Extract the run of lines that starts at the top of the records below and ends at the line with "7. **Theory**", keeping both ends and excluding pictures.
---------------
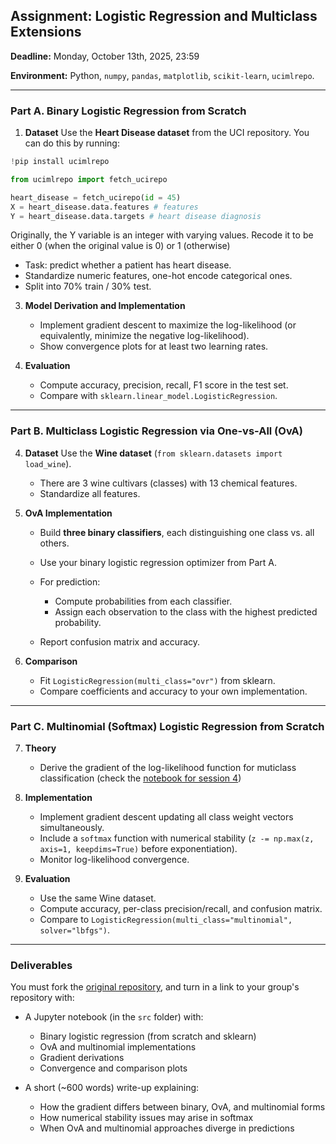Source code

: ## Assignment: Logistic Regression and Multiclass Extensions

**Deadline:** Monday, October 13th, 2025, 23:59

**Environment:** Python, `numpy`, `pandas`, `matplotlib`, `scikit-learn`, `ucimlrepo`.

---

### Part A. Binary Logistic Regression from Scratch

1. **Dataset**
   Use the **Heart Disease dataset** from the UCI repository. You can do this by running:
```python
!pip install ucimlrepo

from ucimlrepo import fetch_ucirepo

heart_disease = fetch_ucirepo(id = 45)
X = heart_disease.data.features # features
Y = heart_disease.data.targets # heart disease diagnosis

```
  Originally, the Y variable is an integer with varying values. Recode it to be either 0 (when the original value is 0) or 1 (otherwise)

   * Task: predict whether a patient has heart disease.
   * Standardize numeric features, one-hot encode categorical ones.
   * Split into 70% train / 30% test.

3. **Model Derivation and Implementation**

   * Implement gradient descent to maximize the log-likelihood (or equivalently, minimize the negative log-likelihood).
   * Show convergence plots for at least two learning rates.

4. **Evaluation**

   * Compute accuracy, precision, recall, F1 score in the test set.
   * Compare with `sklearn.linear_model.LogisticRegression`.

---

### Part B. Multiclass Logistic Regression via One-vs-All (OvA)

4. **Dataset**
   Use the **Wine dataset** (`from sklearn.datasets import load_wine`).

   * There are 3 wine cultivars (classes) with 13 chemical features.
   * Standardize all features.

5. **OvA Implementation**

   * Build **three binary classifiers**, each distinguishing one class vs. all others.
   * Use your binary logistic regression optimizer from Part A.
   * For prediction:

     * Compute probabilities from each classifier.
     * Assign each observation to the class with the highest predicted probability.
   * Report confusion matrix and accuracy.

6. **Comparison**

   * Fit `LogisticRegression(multi_class="ovr")` from sklearn.
   * Compare coefficients and accuracy to your own implementation.

---

### Part C. Multinomial (Softmax) Logistic Regression from Scratch

7. **Theory**

   * Derive the gradient of the log-likelihood function for muticlass classification (check the [notebook for session 4](https://colab.research.google.com/drive/1QKPnTQ_CtqY_4IZHr_dUAzR3nfj8bLbW?usp=sharing))

8. **Implementation**

   * Implement gradient descent updating all class weight vectors simultaneously.
   * Include a `softmax` function with numerical stability (`z -= np.max(z, axis=1, keepdims=True)` before exponentiation).
   * Monitor log-likelihood convergence.

9. **Evaluation**

   * Use the same Wine dataset.
   * Compute accuracy, per-class precision/recall, and confusion matrix.
   * Compare to `LogisticRegression(multi_class="multinomial", solver="lbfgs")`.

---

### Deliverables

You must fork the [original repository](https://github.com/RodrigoGrijalba/ENEI-2025-ML1-Tarea2), and turn in a link to your group's repository with:

* A Jupyter notebook (in the `src` folder) with:

  * Binary logistic regression (from scratch and sklearn)
  * OvA and multinomial implementations
  * Gradient derivations
  * Convergence and comparison plots
* A short (~600 words) write-up explaining:

  * How the gradient differs between binary, OvA, and multinomial forms
  * How numerical stability issues may arise in softmax
  * When OvA and multinomial approaches diverge in predictions

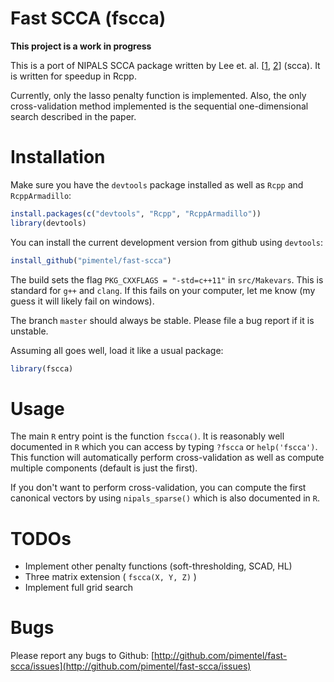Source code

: # Fast SCCA (fscca)

**This project is a work in progress**

This is a port of NIPALS SCCA package written by Lee et. al.
\[[1](http://fafner.meb.ki.se/personal/yudpaw/?page_id=13),
[2](http://www.degruyter.com/view/j/sagmb.2011.10.issue-1/sagmb.2011.10.1.1638/sagmb.2011.10.1.1638.xml)\]
(scca). It is written for speedup in Rcpp.

Currently, only the lasso penalty function is implemented. Also, the only
cross-validation method implemented is the sequential one-dimensional search
described in the paper.

# Installation

Make sure you have the `devtools` package installed as well as `Rcpp` and
`RcppArmadillo`:

```R
install.packages(c("devtools", "Rcpp", "RcppArmadillo"))
library(devtools)
```

You can install the current development version from github using `devtools`:

```R
install_github("pimentel/fast-scca")
```

The build sets the flag `PKG_CXXFLAGS = "-std=c++11"` in `src/Makevars`. This
is standard for `g++` and `clang`. If this fails on your computer, let me know
(my guess it will likely fail on windows).

The branch `master` should always be stable. Please file a bug report if it is
unstable.

Assuming all goes well, load it like a usual package:

```R
library(fscca)
```

# Usage

The main `R` entry point is the function `fscca()`. It is reasonably well
documented in `R` which you can access by typing `?fscca` or `help('fscca')`.
This function will automatically perform cross-validation as well as compute
multiple components (default is just the first).

If you don't want to perform cross-validation, you can compute the first
canonical vectors by using `nipals_sparse()` which is also documented in `R`.

# TODOs

* Implement other penalty functions (soft-thresholding, SCAD, HL)
* Three matrix extension ( `fscca(X, Y, Z)` )
* Implement full grid search

# Bugs

Please report any bugs to Github:
[http://github.com/pimentel/fast-scca/issues](http://github.com/pimentel/fast-scca/issues)
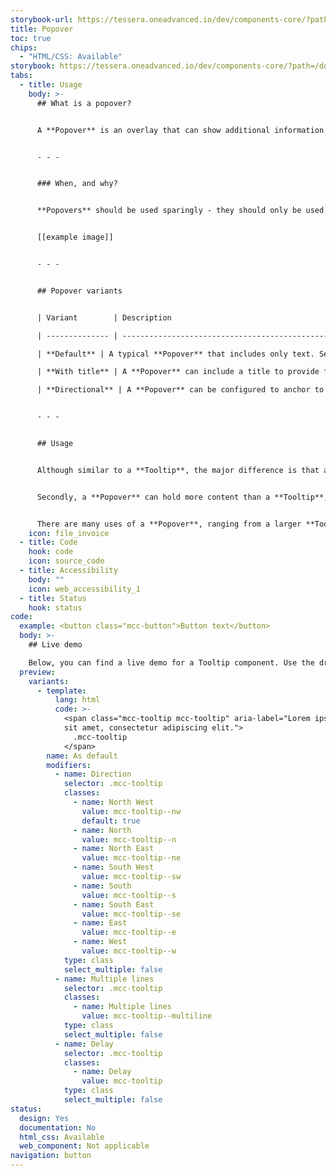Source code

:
 ```yaml
---
storybook-url: https://tessera.oneadvanced.io/dev/components-core/?path=/docs/html-button--as-default
title: Popover
toc: true
chips:
  - "HTML/CSS: Available"
storybook: https://tessera.oneadvanced.io/dev/components-core/?path=/docs/html-tooltip--with-direction
tabs:
  - title: Usage
    body: >-
      ## What is a popover?


      A **Popover** is an overlay that can show additional information to the user - however, it does differ from a [**Tooltip**](/components/Tooltip). A **Popover** will typically be reserved for information that goes above-and-beyond what would normally be shown in a **Tooltip**.


      - - -


      ### When, and why?


      **Popovers** should be used sparingly - they should only be used when you need to display non-critical information that will aid the user's decision making. For example, you could add a **Popover** to an [**Avatar**](/components/avatar) to show a user's full name and job title:


      [[example image]]


      - - -


      ## Popover variants


      | Variant        | Description                                                                       | Example                                                                                                     |

      | -------------- | --------------------------------------------------------------------------------- | ----------------------------------------------------------------------------------------------------------- |

      | **Default** | A typical **Popover** that includes only text. Select the button to make the **Popover** appear. | [[awaiting dev]] |

      | **With title** | A **Popover** can include a title to provide further supporting information to the main body content of the **Popover** - note that a **Popover** can only have a single title. | [[awaiting dev]] |

      | **Directional** | A **Popover** can be configured to anchor to different parts of the trigger - for example, you could make it appear in the top-left or bottom-right of a button. | [[awaiting dev]] [[awaiting dev]] |


      - - -


      ## Usage


      Although similar to a **Tooltip**, the major difference is that a **Popover** must be triggered and dismissed by a click. The trigger could be a something like a button or an image, but the **Popover** would never appear by simply hovering over the item.


      Secondly, a **Popover** can hold more content than a **Tooltip**, although it should never be over-populated or over-used. The content in a **Popover** should be seen as ‘additional information’ and not crucial to the user's decision-making. A **Popover** should only ever *add* to the user's experience, and never be a requirement. They are the cherry that you add on top of the cake, not the batter.


      There are many uses of a **Popover**, ranging from a larger **Tooltip** to a **Popover** that contains additional HTML content. It is also possible to trigger a **Popover** on the client of an element and to position a **Popover** to appear either at the top or bottom and left or right of the trigger using the `placement` attribute.
    icon: file_invoice
  - title: Code
    hook: code
    icon: source_code
  - title: Accessibility
    body: ""
    icon: web_accessibility_1
  - title: Status
    hook: status
code:
  example: <button class="mcc-button">Button text</button>
  body: >-
    ## Live demo

    Below, you can find a live demo for a Tooltip component. Use the drop-down menus and radio buttons to view the different Tooltip Types and Variants.
  preview:
    variants:
      - template:
          lang: html
          code: >-
            <span class="mcc-tooltip mcc-tooltip" aria-label="Lorem ipsum dolor
            sit amet, consectetur adipiscing elit.">
              .mcc-tooltip
            </span>
        name: As default
        modifiers:
          - name: Direction
            selector: .mcc-tooltip
            classes:
              - name: North West
                value: mcc-tooltip--nw
                default: true
              - name: North
                value: mcc-tooltip--n
              - name: North East
                value: mcc-tooltip--ne
              - name: South West
                value: mcc-tooltip--sw
              - name: South
                value: mcc-tooltip--s
              - name: South East
                value: mcc-tooltip--se
              - name: East
                value: mcc-tooltip--e
              - name: West
                value: mcc-tooltip--w
            type: class
            select_multiple: false
          - name: Multiple lines
            selector: .mcc-tooltip
            classes:
              - name: Multiple lines
                value: mcc-tooltip--multiline
            type: class
            select_multiple: false
          - name: Delay
            selector: .mcc-tooltip
            classes:
              - name: Delay
                value: mcc-tooltip
            type: class
            select_multiple: false
status:
  design: Yes
  documentation: No
  html_css: Available
  web_component: Not applicable
navigation: button
---
```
---------------
Task answer →
Source code

: ## Assignment: Logistic Regression and Multiclass Extensions

**Deadline:** Monday, October 13th, 2025, 23:59

**Environment:** Python, `numpy`, `pandas`, `matplotlib`, `scikit-learn`, `ucimlrepo`.

---

### Part A. Binary Logistic Regression from Scratch

1. **Dataset**
   Use the **Heart Disease dataset** from the UCI repository. You can do this by running:
```python
!pip install ucimlrepo

from ucimlrepo import fetch_ucirepo

heart_disease = fetch_ucirepo(id = 45)
X = heart_disease.data.features # features
Y = heart_disease.data.targets # heart disease diagnosis

```
  Originally, the Y variable is an integer with varying values. Recode it to be either 0 (when the original value is 0) or 1 (otherwise)

   * Task: predict whether a patient has heart disease.
   * Standardize numeric features, one-hot encode categorical ones.
   * Split into 70% train / 30% test.

3. **Model Derivation and Implementation**

   * Implement gradient descent to maximize the log-likelihood (or equivalently, minimize the negative log-likelihood).
   * Show convergence plots for at least two learning rates.

4. **Evaluation**

   * Compute accuracy, precision, recall, F1 score in the test set.
   * Compare with `sklearn.linear_model.LogisticRegression`.

---

### Part B. Multiclass Logistic Regression via One-vs-All (OvA)

4. **Dataset**
   Use the **Wine dataset** (`from sklearn.datasets import load_wine`).

   * There are 3 wine cultivars (classes) with 13 chemical features.
   * Standardize all features.

5. **OvA Implementation**

   * Build **three binary classifiers**, each distinguishing one class vs. all others.
   * Use your binary logistic regression optimizer from Part A.
   * For prediction:

     * Compute probabilities from each classifier.
     * Assign each observation to the class with the highest predicted probability.
   * Report confusion matrix and accuracy.

6. **Comparison**

   * Fit `LogisticRegression(multi_class="ovr")` from sklearn.
   * Compare coefficients and accuracy to your own implementation.

---

### Part C. Multinomial (Softmax) Logistic Regression from Scratch

7. **Theory**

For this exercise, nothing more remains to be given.